Üslup meselesi

xxx52

Eskiler,“Üslûb-i beyân aynıyla insandır“ derler. Bir insanın insanlığı (kişiliği, karakteri, değeri) konuşmasına ve konuşmasında tercih ettiği üslûba (ifade tarzına) yansır, onu orada görebilirsiniz.

“Bu sebeple insan üslubuna dikkat etmelidir“ sözünü ahlaki bakımdan uygun bulmuyorum; doğru olanı, üsluba dikkat ederek kendini gizlemek değil, varsa bozukluğu içten düzeltmeye yönelmek, buna dikkat etmektir.

Son zamanlarda bir üslup kavgası aldı başını gidiyor.

Kimilerine göre başbakanın üslubu sert, kimlerine göre nuhalefetin, bazı komutanların üslubu sert, kırıcı, kışkırtıcı.

Bu arada bazı haber ve köşe yazarlarının üslubu da yalnızca sert değil, edep ve ahlak dışı. Tuttukları bir şahıstan söz ederken en azından „sayın“ı ihmal etmezler, sıra mesela başbakana gelince “Tayyip“ demekten zevk alırlar. Abartma, yalan, alay, küçümseme, hakaret, iftira ve yalan başlıca sermayeleridir. Gözlerinde renk körlüğü vardır; asla beyazı göremezler, karşı tarafa baktıklarında gördükleri renk yalnızca kara olandır.

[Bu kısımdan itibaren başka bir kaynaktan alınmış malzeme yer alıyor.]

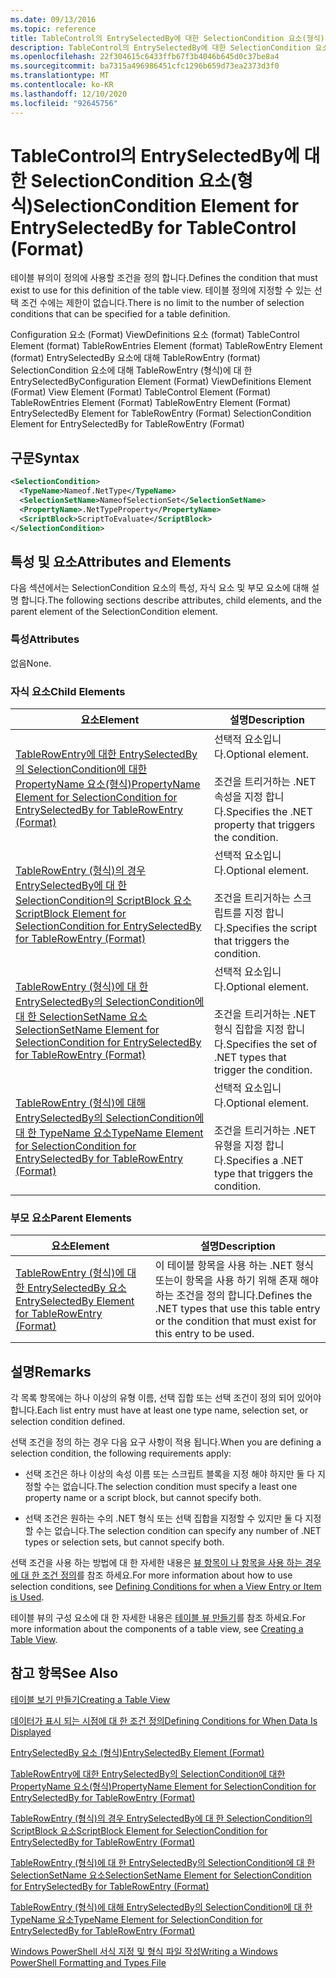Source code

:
 ```yaml
---
ms.date: 09/13/2016
ms.topic: reference
title: TableControl의 EntrySelectedBy에 대한 SelectionCondition 요소(형식)
description: TableControl의 EntrySelectedBy에 대한 SelectionCondition 요소(형식)
ms.openlocfilehash: 22f304615c6433ffb67f3b4046b645d0c37be8a4
ms.sourcegitcommit: ba7315a496986451cfc1296b659d73ea2373d3f0
ms.translationtype: MT
ms.contentlocale: ko-KR
ms.lasthandoff: 12/10/2020
ms.locfileid: "92645756"
---
```

# <a name="selectioncondition-element-for-entryselectedby-for-tablecontrol-format"></a><span data-ttu-id="ca623-103">TableControl의 EntrySelectedBy에 대한 SelectionCondition 요소(형식)</span><span class="sxs-lookup"><span data-stu-id="ca623-103">SelectionCondition Element for EntrySelectedBy for TableControl (Format)</span></span>

<span data-ttu-id="ca623-104">테이블 뷰의이 정의에 사용할 조건을 정의 합니다.</span><span class="sxs-lookup"><span data-stu-id="ca623-104">Defines the condition that must exist to use for this definition of the table view.</span></span> <span data-ttu-id="ca623-105">테이블 정의에 지정할 수 있는 선택 조건 수에는 제한이 없습니다.</span><span class="sxs-lookup"><span data-stu-id="ca623-105">There is no limit to the number of selection conditions that can be specified for a table definition.</span></span>

<span data-ttu-id="ca623-106">Configuration 요소 (Format) ViewDefinitions 요소 (format) TableControl Element (format) TableRowEntries Element (format) TableRowEntry Element (format) EntrySelectedBy 요소에 대해 TableRowEntry (format) SelectionCondition 요소에 대해 TableRowEntry (형식)에 대 한 EntrySelectedBy</span><span class="sxs-lookup"><span data-stu-id="ca623-106">Configuration Element (Format) ViewDefinitions Element (Format) View Element (Format) TableControl Element (Format) TableRowEntries Element (Format) TableRowEntry Element (Format) EntrySelectedBy Element for TableRowEntry (Format) SelectionCondition Element for EntrySelectedBy for TableRowEntry (Format)</span></span>

## <a name="syntax"></a><span data-ttu-id="ca623-107">구문</span><span class="sxs-lookup"><span data-stu-id="ca623-107">Syntax</span></span>

```xml
<SelectionCondition>
  <TypeName>Nameof.NetType</TypeName>
  <SelectionSetName>NameofSelectionSet</SelectionSetName>
  <PropertyName>.NetTypeProperty</PropertyName>
  <ScriptBlock>ScriptToEvaluate</ScriptBlock>
</SelectionCondition>
```

## <a name="attributes-and-elements"></a><span data-ttu-id="ca623-108">특성 및 요소</span><span class="sxs-lookup"><span data-stu-id="ca623-108">Attributes and Elements</span></span>

<span data-ttu-id="ca623-109">다음 섹션에서는 SelectionCondition 요소의 특성, 자식 요소 및 부모 요소에 대해 설명 합니다.</span><span class="sxs-lookup"><span data-stu-id="ca623-109">The following sections describe attributes, child elements, and the parent element of the SelectionCondition element.</span></span>

### <a name="attributes"></a><span data-ttu-id="ca623-110">특성</span><span class="sxs-lookup"><span data-stu-id="ca623-110">Attributes</span></span>

<span data-ttu-id="ca623-111">없음</span><span class="sxs-lookup"><span data-stu-id="ca623-111">None.</span></span>

### <a name="child-elements"></a><span data-ttu-id="ca623-112">자식 요소</span><span class="sxs-lookup"><span data-stu-id="ca623-112">Child Elements</span></span>

|<span data-ttu-id="ca623-113">요소</span><span class="sxs-lookup"><span data-stu-id="ca623-113">Element</span></span>|<span data-ttu-id="ca623-114">설명</span><span class="sxs-lookup"><span data-stu-id="ca623-114">Description</span></span>|
|-------------|-----------------|
|[<span data-ttu-id="ca623-115">TableRowEntry에 대한 EntrySelectedBy의 SelectionCondition에 대한 PropertyName 요소(형식)</span><span class="sxs-lookup"><span data-stu-id="ca623-115">PropertyName Element for SelectionCondition for EntrySelectedBy for TableRowEntry (Format)</span></span>](./propertyname-element-for-selectioncondition-for-entryselectedby-for-tablerowentry-format.md)|<span data-ttu-id="ca623-116">선택적 요소입니다.</span><span class="sxs-lookup"><span data-stu-id="ca623-116">Optional element.</span></span><br /><br /> <span data-ttu-id="ca623-117">조건을 트리거하는 .NET 속성을 지정 합니다.</span><span class="sxs-lookup"><span data-stu-id="ca623-117">Specifies the .NET property that triggers the condition.</span></span>|
|[<span data-ttu-id="ca623-118">TableRowEntry (형식)의 경우 EntrySelectedBy에 대 한 SelectionCondition의 ScriptBlock 요소</span><span class="sxs-lookup"><span data-stu-id="ca623-118">ScriptBlock Element for SelectionCondition for EntrySelectedBy for TableRowEntry (Format)</span></span>](./scriptblock-element-for-selectioncondition-for-entryselectedby-for-tablecontrol-format.md)|<span data-ttu-id="ca623-119">선택적 요소입니다.</span><span class="sxs-lookup"><span data-stu-id="ca623-119">Optional element.</span></span><br /><br /> <span data-ttu-id="ca623-120">조건을 트리거하는 스크립트를 지정 합니다.</span><span class="sxs-lookup"><span data-stu-id="ca623-120">Specifies the script that triggers the condition.</span></span>|
|[<span data-ttu-id="ca623-121">TableRowEntry (형식)에 대 한 EntrySelectedBy의 SelectionCondition에 대 한 SelectionSetName 요소</span><span class="sxs-lookup"><span data-stu-id="ca623-121">SelectionSetName Element for SelectionCondition for EntrySelectedBy for TableRowEntry (Format)</span></span>](./selectionsetname-element-for-selectioncondition-for-entryselectedby-for-tablecontrol-format.md)|<span data-ttu-id="ca623-122">선택적 요소입니다.</span><span class="sxs-lookup"><span data-stu-id="ca623-122">Optional element.</span></span><br /><br /> <span data-ttu-id="ca623-123">조건을 트리거하는 .NET 형식 집합을 지정 합니다.</span><span class="sxs-lookup"><span data-stu-id="ca623-123">Specifies the set of .NET types that trigger the condition.</span></span>|
|[<span data-ttu-id="ca623-124">TableRowEntry (형식)에 대해 EntrySelectedBy의 SelectionCondition에 대 한 TypeName 요소</span><span class="sxs-lookup"><span data-stu-id="ca623-124">TypeName Element for SelectionCondition for EntrySelectedBy for TableRowEntry (Format)</span></span>](./typename-element-for-selectioncondition-for-entryselectedby-for-tablecontrol-format.md)|<span data-ttu-id="ca623-125">선택적 요소입니다.</span><span class="sxs-lookup"><span data-stu-id="ca623-125">Optional element.</span></span><br /><br /> <span data-ttu-id="ca623-126">조건을 트리거하는 .NET 유형을 지정 합니다.</span><span class="sxs-lookup"><span data-stu-id="ca623-126">Specifies a .NET type that triggers the condition.</span></span>|

### <a name="parent-elements"></a><span data-ttu-id="ca623-127">부모 요소</span><span class="sxs-lookup"><span data-stu-id="ca623-127">Parent Elements</span></span>

|<span data-ttu-id="ca623-128">요소</span><span class="sxs-lookup"><span data-stu-id="ca623-128">Element</span></span>|<span data-ttu-id="ca623-129">설명</span><span class="sxs-lookup"><span data-stu-id="ca623-129">Description</span></span>|
|-------------|-----------------|
|[<span data-ttu-id="ca623-130">TableRowEntry (형식)에 대 한 EntrySelectedBy 요소</span><span class="sxs-lookup"><span data-stu-id="ca623-130">EntrySelectedBy Element for TableRowEntry (Format)</span></span>](./entryselectedby-element-for-tablerowentry-for-tablecontrol-format.md)|<span data-ttu-id="ca623-131">이 테이블 항목을 사용 하는 .NET 형식 또는이 항목을 사용 하기 위해 존재 해야 하는 조건을 정의 합니다.</span><span class="sxs-lookup"><span data-stu-id="ca623-131">Defines the .NET types that use this table entry or the condition that must exist for this entry to be used.</span></span>|

## <a name="remarks"></a><span data-ttu-id="ca623-132">설명</span><span class="sxs-lookup"><span data-stu-id="ca623-132">Remarks</span></span>

<span data-ttu-id="ca623-133">각 목록 항목에는 하나 이상의 유형 이름, 선택 집합 또는 선택 조건이 정의 되어 있어야 합니다.</span><span class="sxs-lookup"><span data-stu-id="ca623-133">Each list entry must have at least one type name, selection set, or selection condition defined.</span></span>

<span data-ttu-id="ca623-134">선택 조건을 정의 하는 경우 다음 요구 사항이 적용 됩니다.</span><span class="sxs-lookup"><span data-stu-id="ca623-134">When you are defining a selection condition, the following requirements apply:</span></span>

- <span data-ttu-id="ca623-135">선택 조건은 하나 이상의 속성 이름 또는 스크립트 블록을 지정 해야 하지만 둘 다 지정할 수는 없습니다.</span><span class="sxs-lookup"><span data-stu-id="ca623-135">The selection condition must specify a least one property name or a script block, but cannot specify both.</span></span>

- <span data-ttu-id="ca623-136">선택 조건은 원하는 수의 .NET 형식 또는 선택 집합을 지정할 수 있지만 둘 다 지정할 수는 없습니다.</span><span class="sxs-lookup"><span data-stu-id="ca623-136">The selection condition can specify any number of .NET types or selection sets, but cannot specify both.</span></span>

<span data-ttu-id="ca623-137">선택 조건을 사용 하는 방법에 대 한 자세한 내용은 [뷰 항목이 나 항목을 사용 하는 경우에 대 한 조건 정의](./defining-conditions-for-displaying-data.md)를 참조 하세요.</span><span class="sxs-lookup"><span data-stu-id="ca623-137">For more information about how to use selection conditions, see [Defining Conditions for when a View Entry or Item is Used](./defining-conditions-for-displaying-data.md).</span></span>

<span data-ttu-id="ca623-138">테이블 뷰의 구성 요소에 대 한 자세한 내용은 [테이블 뷰 만들기](./creating-a-table-view.md)를 참조 하세요.</span><span class="sxs-lookup"><span data-stu-id="ca623-138">For more information about the components of a table view, see [Creating a Table View](./creating-a-table-view.md).</span></span>

## <a name="see-also"></a><span data-ttu-id="ca623-139">참고 항목</span><span class="sxs-lookup"><span data-stu-id="ca623-139">See Also</span></span>

[<span data-ttu-id="ca623-140">테이블 보기 만들기</span><span class="sxs-lookup"><span data-stu-id="ca623-140">Creating a Table View</span></span>](./creating-a-table-view.md)

[<span data-ttu-id="ca623-141">데이터가 표시 되는 시점에 대 한 조건 정의</span><span class="sxs-lookup"><span data-stu-id="ca623-141">Defining Conditions for When Data Is Displayed</span></span>](./defining-conditions-for-displaying-data.md)

[<span data-ttu-id="ca623-142">EntrySelectedBy 요소 (형식)</span><span class="sxs-lookup"><span data-stu-id="ca623-142">EntrySelectedBy Element (Format)</span></span>](./entryselectedby-element-for-tablerowentry-for-tablecontrol-format.md)

[<span data-ttu-id="ca623-143">TableRowEntry에 대한 EntrySelectedBy의 SelectionCondition에 대한 PropertyName 요소(형식)</span><span class="sxs-lookup"><span data-stu-id="ca623-143">PropertyName Element for SelectionCondition for EntrySelectedBy for TableRowEntry (Format)</span></span>](./propertyname-element-for-selectioncondition-for-entryselectedby-for-tablerowentry-format.md)

[<span data-ttu-id="ca623-144">TableRowEntry (형식)의 경우 EntrySelectedBy에 대 한 SelectionCondition의 ScriptBlock 요소</span><span class="sxs-lookup"><span data-stu-id="ca623-144">ScriptBlock Element for SelectionCondition for EntrySelectedBy for TableRowEntry (Format)</span></span>](./scriptblock-element-for-selectioncondition-for-entryselectedby-for-tablecontrol-format.md)

[<span data-ttu-id="ca623-145">TableRowEntry (형식)에 대 한 EntrySelectedBy의 SelectionCondition에 대 한 SelectionSetName 요소</span><span class="sxs-lookup"><span data-stu-id="ca623-145">SelectionSetName Element for SelectionCondition for EntrySelectedBy for TableRowEntry (Format)</span></span>](./selectionsetname-element-for-selectioncondition-for-entryselectedby-for-tablecontrol-format.md)

[<span data-ttu-id="ca623-146">TableRowEntry (형식)에 대해 EntrySelectedBy의 SelectionCondition에 대 한 TypeName 요소</span><span class="sxs-lookup"><span data-stu-id="ca623-146">TypeName Element for SelectionCondition for EntrySelectedBy for TableRowEntry (Format)</span></span>](./typename-element-for-selectioncondition-for-entryselectedby-for-tablecontrol-format.md)

[<span data-ttu-id="ca623-147">Windows PowerShell 서식 지정 및 형식 파일 작성</span><span class="sxs-lookup"><span data-stu-id="ca623-147">Writing a Windows PowerShell Formatting and Types File</span></span>](./writing-a-powershell-formatting-file.md)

Başbakanın üslubunu tenkit edenler -bunda haklı da olabilirler- bir de kendi üsluplarına bakmak durumundadırlar.

Bir de “eski dostlar“ edebiyatı başladı.

İktidarın ve özellikle Başbakan'ın bazı eski dostları onu terk ediyor, ona karşı cephe alıyorlarmış…

Bence bu olayın doğrusu şudur:

O bazı dostlar ne iktidarın ne de Başbakan'ın dostları idiler; onların dostu kendi davaları, düşünceleri ve amaçları idi. Akparti iktidarını buna yakın gördükleri sürece tuttular, uzaklaştığı zan ve kanaatine vardıkları anda ise dostluğun pazara kadar olduğunu ortaya koydular. Bunda da ayıplanacak bir taraf görmüyorum; ama işin (olayın) doğrusu budur.

Peki iktidarın, bazı dostlara göre hedeften saptığı teşhisi doğru mudur?

Bu soruya, bakış açısı ve beklentilere göre farklı cevaplar verilebilir.

Ancak cevap arayanların, sırtında yumurta küfesi olmakla olmamak durumlarını birbirinden ayırmaları, ülkenin verili şartları içinde neyin ne zaman ne kadar yapılabileceği hesabını yapmaları, iktidar denen gücün başka güçler karşısındaki ölçüsünü… hesaba katmaları kaçınılmaz olmalıdır.

Bir de gerçek dostların ifadelerinde ve değerlendirmelerinde abartıdan, ölçüsüzlük ve dengesizlikten uzak durmaları gerekir. Tenkit oklarını yönelttiğiniz kimseler de etten ve kemikten yaratılmışlardır, onların omuzlarındaki yük, onları çepeçevre kuşatan sitres bulutları başkalarına nisbetle daha ağır, daha bunaltıcıdır.

„Efendim tahammül edemiyorlarsa meydana çımasınlar, yükü omuzlarına almasınlar“ denebilir.

Ama buna şöyle bir cevap da verilebilir:

Başkaları (iktidar olmak için çalışanlar) beşer değil mi? Onlar çelikten mi yapılmışlar?

Sonra insanı dosttan gelen mi, yabancıdan gelen mi daha fazla etkiler, incitir?!

Yıkmaya, bitirmeye değil de düzeltmeye yönelik bir tenkidin üslubu farkı olmalı değil midir?